*** RAW DATA
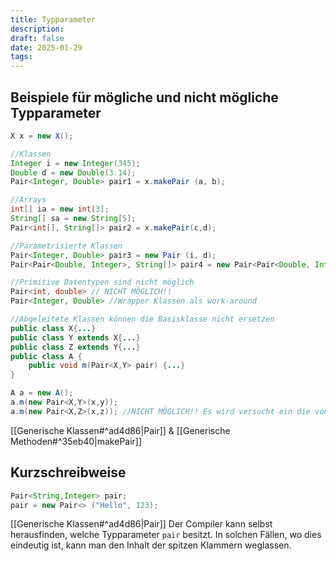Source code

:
 ```yaml
---
title: Typparameter
description:
draft: false
date: 2025-01-29
tags:
---
```

## Beispiele für mögliche und nicht mögliche Typparameter

```java
X x = new X();

//Klassen
Integer i = new Integer(345);
Double d = new Double(3.14);
Pair<Integer, Double> pair1 = x.makePair (a, b);

//Arrays
int[] ia = new int[3];
String[] sa = new String[5];
Pair<int[], String[]> pair2 = x.makePair(c,d);

//Parametrisierte Klassen
Pair<Integer, Double> pair3 = new Pair (i, d);
Pair<Pair<Double, Integer>, String[]> pair4 = new Pair<Pair<Double, Integer>, String[]>(pair3, sa);

//Primitive Datentypen sind nicht möglich
Pair<int, double> // NICHT MÖGLICH!!
Pair<Integer, Double> //Wrapper Klassen als work-around

//Abgeleitete Klassen können die Basisklasse nicht ersetzen
public class X{...}
public class Y extends X{...}
public class Z extends Y{...}
public class A {
	public void m(Pair<X,Y> pair) {...}
}

A a = new A();
a.m(new Pair<X,Y>(x,y));
a.m(new Pair<X,Z>(x,z)); //NICHT MÖGLICH!! Es wird versucht ein die von Y abgeleitete Klasse Z anstelle von Y zu verwenden. Das ist kann man nicht tun.
```
[[Generische Klassen#^ad4d86|Pair]] & [[Generische Methoden#^35eb40|makePair]]
## Kurzschreibweise
```java
Pair<String,Integer> pair;
pair = new Pair<> ("Hello", 123);
```
[[Generische Klassen#^ad4d86|Pair]]
Der Compiler kann selbst herausfinden, welche Typparameter `pair` besitzt. In solchen Fällen, wo dies eindeutig ist, kann man den Inhalt der spitzen Klammern weglassen.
******
▶ **WHAT YOU SHOULD DO**: Each line above with the word "Generische" must be returned.

▶ **ANSWER TO THIS TASK**:
[[Generische Klassen#^ad4d86|Pair]] & [[Generische Methoden#^35eb40|makePair]]
[[Generische Klassen#^ad4d86|Pair]]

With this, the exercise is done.